AirTran Airways began service to Portland just three weeks ago (on the 7th of June) with three daily flights to Baltimore, and a long awaited weekly non-stop to Orlando. After the mess I went through last year connecting in Newark, it was a simple choice to jump on the nonstop for my trip down to Florida. Thanks to some inside information here at Airliners.net, tipping me off to the new route, I was able to jump on AirTran's low fares the day they were announced, allowing me to get tickets at $99 each way (compared to the $250+ each way that JetBlue was offering at the time.) Even though I sacrificed the chance of spotting in JFK
, and checking out JetBlue's in flight TV
, I wasn't complaining at all, getting the chance to check out the newest carrier at PWM
and saving a load of money in doing so.
KPWM - KMCO
Flight # TRS798
Equipment: B717-200 (N998AT)
Scheduled Departure: 14:00 Actual Departure: 14:03
Scheduled Arrival: 17:20 Actual Arrival: 17:05
I arrived at the jetport with a good two and a half hours to spare...not expecting any delays or lines, but simply so that I could get a glimpse at the planes on the tarmac for the noon rush. As I pulled into the parking garage, my one planned objective took off over my head, as JetBlue's A320 departed a few minutes ahead of schedule. I would have missed it if it had been on schedule though, as the parking garage was surprisingly full. All of the less expensive surface spots were taken, so I was forced to snake my way through the newer of the garages to find one of the scarce open spaces. (and I had always doubted the "need" for a new garage. That was before I ever had to park in long-term parking. It shouldn't be a problem after next spring though, as a new garage of double the size is in the works)

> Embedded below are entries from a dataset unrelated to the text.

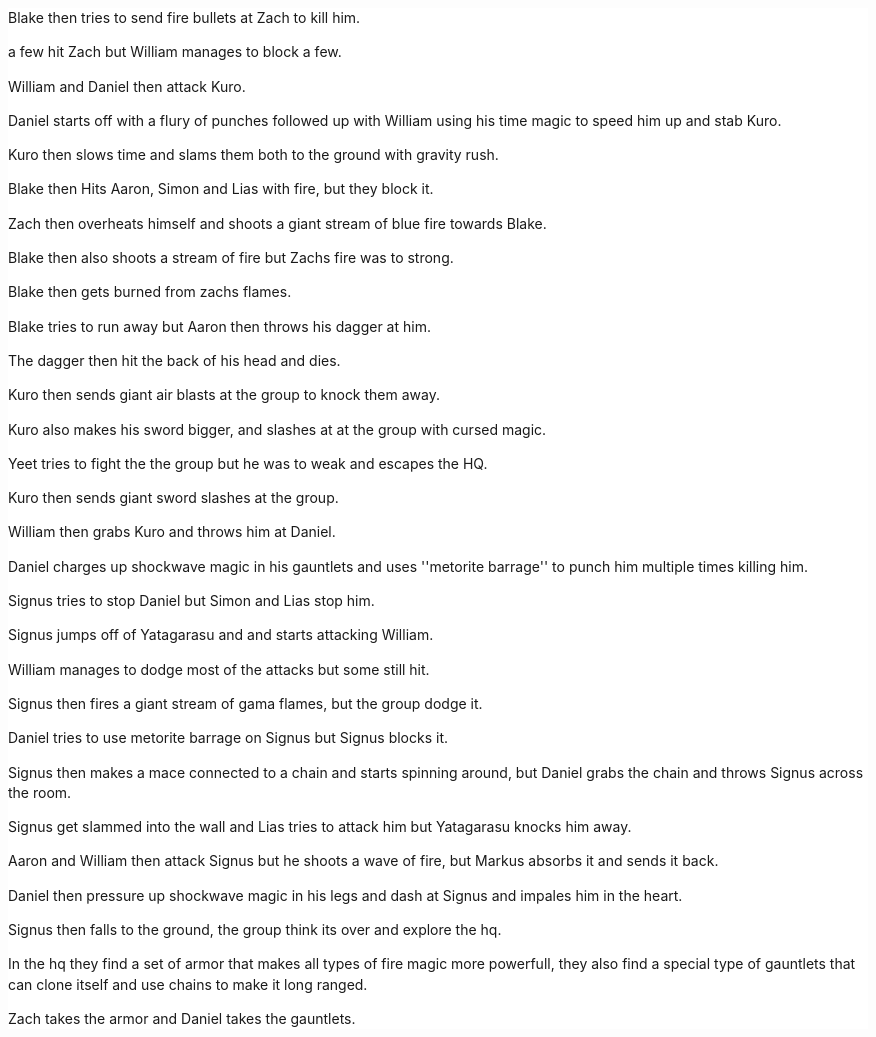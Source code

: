Blake then tries to send fire bullets at Zach to kill him. 

a few hit Zach but William manages to block a few. 

William and Daniel then attack Kuro. 

Daniel starts off with a flury of punches followed up with William using his time magic to speed him up and stab Kuro.

Kuro then slows time and slams them both to the ground with gravity rush. 

Blake then Hits Aaron, Simon and Lias with fire, but they block it. 

Zach then overheats himself and shoots a giant stream of blue fire towards Blake. 

Blake then also shoots a stream of fire but Zachs fire was to strong. 

Blake then gets burned from zachs flames. 

Blake tries to run away but Aaron then throws his dagger at him. 

The dagger then hit the back of his head and dies. 

Kuro then sends giant air blasts at the group to knock them away. 

Kuro also makes his sword bigger, and slashes at at the group with cursed magic. 

Yeet tries to fight the the group but he was to weak and escapes the HQ. 

Kuro then sends giant sword slashes at the group. 

William then grabs Kuro and throws him at Daniel. 

Daniel charges up shockwave magic in his gauntlets and uses ''metorite barrage'' to punch him multiple times killing him. 

Signus tries to stop Daniel but Simon and Lias stop him. 

Signus jumps off of Yatagarasu and and starts attacking William. 

William manages to dodge most of the attacks but some still hit. 

Signus then fires a giant stream of gama flames, but the group dodge it. 

Daniel tries to use metorite barrage on Signus but Signus blocks it. 

Signus then makes a mace connected to a chain and starts spinning around, but Daniel grabs the chain and throws Signus across the room.

Signus get slammed into the wall and Lias tries to attack him but Yatagarasu knocks him away.

Aaron and William then attack Signus but he shoots a wave of fire, but Markus absorbs it and sends it back. 

Daniel then pressure up shockwave magic in his legs and dash at Signus and impales him in the heart. 

Signus then falls to the ground, the group think its over and explore the hq. 

In the hq they find a set of armor that makes all types of fire magic more powerfull, they also find a special type of gauntlets that can clone itself and use chains to make it long ranged. 

Zach takes the armor and Daniel takes the gauntlets. 
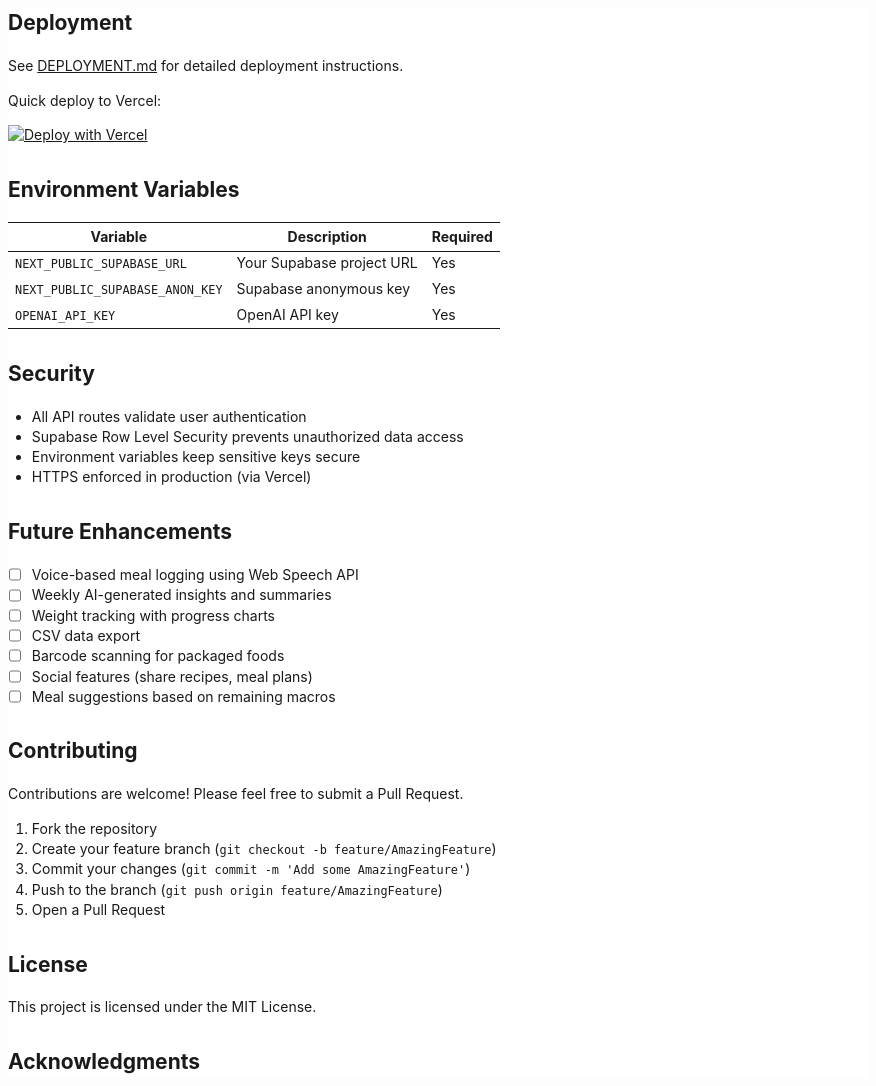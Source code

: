 ## Deployment

See [DEPLOYMENT.md](./DEPLOYMENT.md) for detailed deployment instructions.

Quick deploy to Vercel:

[![Deploy with Vercel](https://vercel.com/button)](https://vercel.com/new/clone?repository-url=https://github.com/YOUR_USERNAME/macro-journal)

## Environment Variables

| Variable | Description | Required |
|----------|-------------|----------|
| `NEXT_PUBLIC_SUPABASE_URL` | Your Supabase project URL | Yes |
| `NEXT_PUBLIC_SUPABASE_ANON_KEY` | Supabase anonymous key | Yes |
| `OPENAI_API_KEY` | OpenAI API key | Yes |

## Security

- All API routes validate user authentication
- Supabase Row Level Security prevents unauthorized data access
- Environment variables keep sensitive keys secure
- HTTPS enforced in production (via Vercel)

## Future Enhancements

- [ ] Voice-based meal logging using Web Speech API
- [ ] Weekly AI-generated insights and summaries
- [ ] Weight tracking with progress charts
- [ ] CSV data export
- [ ] Barcode scanning for packaged foods
- [ ] Social features (share recipes, meal plans)
- [ ] Meal suggestions based on remaining macros

## Contributing

Contributions are welcome! Please feel free to submit a Pull Request.

1. Fork the repository
2. Create your feature branch (`git checkout -b feature/AmazingFeature`)
3. Commit your changes (`git commit -m 'Add some AmazingFeature'`)
4. Push to the branch (`git push origin feature/AmazingFeature`)
5. Open a Pull Request

## License

This project is licensed under the MIT License.

## Acknowledgments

After a brief elevator ride and a jog across the street, I was in the terminal with two hours to spare. Check in was quick and painless. Since I had reserved my seat weeks ago for a $5 charge, and I had checked in online the night before, all I had to do was get my bags in the system and get a receipt-style boarding pass. The check in agents were quite cheerful, albeit a little inexperienced (only having been on the job for three weeks now) but they got me on my way in no time at all.
The apparently over-staffed Check-In counter (three agents, with only me checking in...)
Security also had no line whatsoever. All three lanes were staffed, so I was simply directed to the empty one. After depositing my laptop, shoes, wallet, camera, change, pens, pencils, and immortal soul into the plastic bins to be X-Rayed, I was through the metal detector and right into the crowded gate area. The one thing I dislike about the Jetport's current setup is the gate 2 and 3 area. Security spits everyone right into this rather small space, which often seats people waiting for 4-5 different flights. Continental, Northwest, United Express, and AirTran all use gates 2 and 3, and in the two hours that I was waiting I watched 6 departures from that one area. This mess of a crowd can be easily avoided though, just by side-stepping down a few gates. Delta, US Airways, and JetBlue all provide ample seating at the opposite end of the terminal, and also the easiest views of the aircraft. (thus, this is where I quickly headed)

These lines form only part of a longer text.